THE TASK:
Quote every line of the data below as it stands, omitting pictures.

Data records:
=== Section Start ===

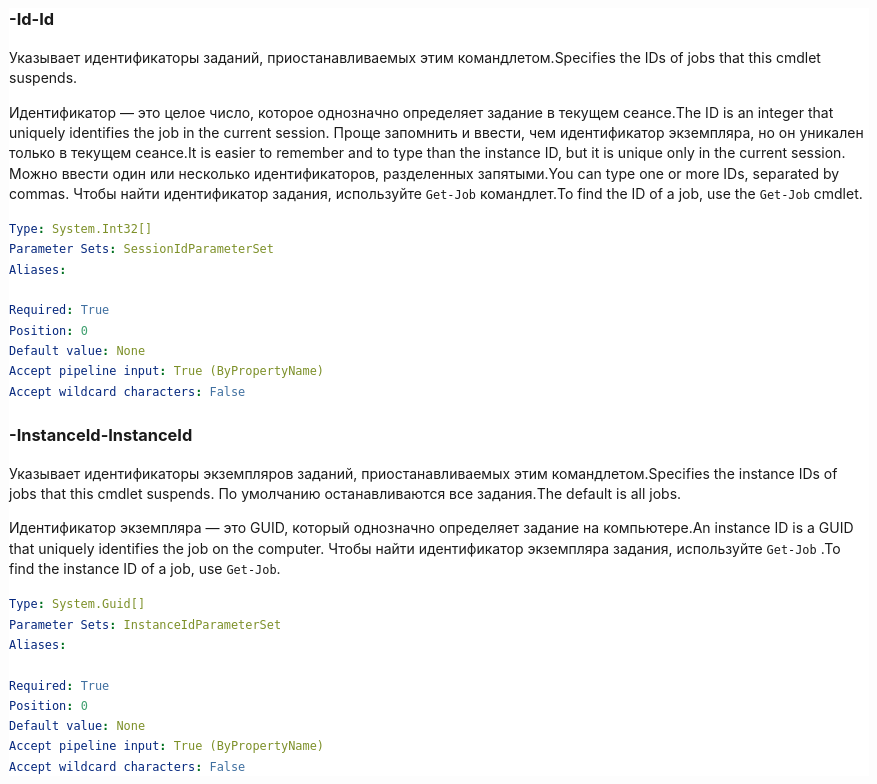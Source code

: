 ### <span data-ttu-id="1278b-173">-Id</span><span class="sxs-lookup"><span data-stu-id="1278b-173">-Id</span></span>

<span data-ttu-id="1278b-174">Указывает идентификаторы заданий, приостанавливаемых этим командлетом.</span><span class="sxs-lookup"><span data-stu-id="1278b-174">Specifies the IDs of jobs that this cmdlet suspends.</span></span>

<span data-ttu-id="1278b-175">Идентификатор — это целое число, которое однозначно определяет задание в текущем сеансе.</span><span class="sxs-lookup"><span data-stu-id="1278b-175">The ID is an integer that uniquely identifies the job in the current session.</span></span> <span data-ttu-id="1278b-176">Проще запомнить и ввести, чем идентификатор экземпляра, но он уникален только в текущем сеансе.</span><span class="sxs-lookup"><span data-stu-id="1278b-176">It is easier to remember and to type than the instance ID, but it is unique only in the current session.</span></span> <span data-ttu-id="1278b-177">Можно ввести один или несколько идентификаторов, разделенных запятыми.</span><span class="sxs-lookup"><span data-stu-id="1278b-177">You can type one or more IDs, separated by commas.</span></span> <span data-ttu-id="1278b-178">Чтобы найти идентификатор задания, используйте `Get-Job` командлет.</span><span class="sxs-lookup"><span data-stu-id="1278b-178">To find the ID of a job, use the `Get-Job` cmdlet.</span></span>

```yaml
Type: System.Int32[]
Parameter Sets: SessionIdParameterSet
Aliases:

Required: True
Position: 0
Default value: None
Accept pipeline input: True (ByPropertyName)
Accept wildcard characters: False
```

### <span data-ttu-id="1278b-179">-InstanceId</span><span class="sxs-lookup"><span data-stu-id="1278b-179">-InstanceId</span></span>

<span data-ttu-id="1278b-180">Указывает идентификаторы экземпляров заданий, приостанавливаемых этим командлетом.</span><span class="sxs-lookup"><span data-stu-id="1278b-180">Specifies the instance IDs of jobs that this cmdlet suspends.</span></span> <span data-ttu-id="1278b-181">По умолчанию останавливаются все задания.</span><span class="sxs-lookup"><span data-stu-id="1278b-181">The default is all jobs.</span></span>

<span data-ttu-id="1278b-182">Идентификатор экземпляра — это GUID, который однозначно определяет задание на компьютере.</span><span class="sxs-lookup"><span data-stu-id="1278b-182">An instance ID is a GUID that uniquely identifies the job on the computer.</span></span> <span data-ttu-id="1278b-183">Чтобы найти идентификатор экземпляра задания, используйте `Get-Job` .</span><span class="sxs-lookup"><span data-stu-id="1278b-183">To find the instance ID of a job, use `Get-Job`.</span></span>

```yaml
Type: System.Guid[]
Parameter Sets: InstanceIdParameterSet
Aliases:

Required: True
Position: 0
Default value: None
Accept pipeline input: True (ByPropertyName)
Accept wildcard characters: False
```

=== Section End ===

EXERCISE RESPONSE:
Source code

: ### <span data-ttu-id="1278b-173">-Id</span><span class="sxs-lookup"><span data-stu-id="1278b-173">-Id</span></span>

<span data-ttu-id="1278b-174">Указывает идентификаторы заданий, приостанавливаемых этим командлетом.</span><span class="sxs-lookup"><span data-stu-id="1278b-174">Specifies the IDs of jobs that this cmdlet suspends.</span></span>

<span data-ttu-id="1278b-175">Идентификатор — это целое число, которое однозначно определяет задание в текущем сеансе.</span><span class="sxs-lookup"><span data-stu-id="1278b-175">The ID is an integer that uniquely identifies the job in the current session.</span></span> <span data-ttu-id="1278b-176">Проще запомнить и ввести, чем идентификатор экземпляра, но он уникален только в текущем сеансе.</span><span class="sxs-lookup"><span data-stu-id="1278b-176">It is easier to remember and to type than the instance ID, but it is unique only in the current session.</span></span> <span data-ttu-id="1278b-177">Можно ввести один или несколько идентификаторов, разделенных запятыми.</span><span class="sxs-lookup"><span data-stu-id="1278b-177">You can type one or more IDs, separated by commas.</span></span> <span data-ttu-id="1278b-178">Чтобы найти идентификатор задания, используйте `Get-Job` командлет.</span><span class="sxs-lookup"><span data-stu-id="1278b-178">To find the ID of a job, use the `Get-Job` cmdlet.</span></span>

```yaml
Type: System.Int32[]
Parameter Sets: SessionIdParameterSet
Aliases:

Required: True
Position: 0
Default value: None
Accept pipeline input: True (ByPropertyName)
Accept wildcard characters: False
```

### <span data-ttu-id="1278b-179">-InstanceId</span><span class="sxs-lookup"><span data-stu-id="1278b-179">-InstanceId</span></span>

<span data-ttu-id="1278b-180">Указывает идентификаторы экземпляров заданий, приостанавливаемых этим командлетом.</span><span class="sxs-lookup"><span data-stu-id="1278b-180">Specifies the instance IDs of jobs that this cmdlet suspends.</span></span> <span data-ttu-id="1278b-181">По умолчанию останавливаются все задания.</span><span class="sxs-lookup"><span data-stu-id="1278b-181">The default is all jobs.</span></span>

<span data-ttu-id="1278b-182">Идентификатор экземпляра — это GUID, который однозначно определяет задание на компьютере.</span><span class="sxs-lookup"><span data-stu-id="1278b-182">An instance ID is a GUID that uniquely identifies the job on the computer.</span></span> <span data-ttu-id="1278b-183">Чтобы найти идентификатор экземпляра задания, используйте `Get-Job` .</span><span class="sxs-lookup"><span data-stu-id="1278b-183">To find the instance ID of a job, use `Get-Job`.</span></span>

```yaml
Type: System.Guid[]
Parameter Sets: InstanceIdParameterSet
Aliases:

Required: True
Position: 0
Default value: None
Accept pipeline input: True (ByPropertyName)
Accept wildcard characters: False
```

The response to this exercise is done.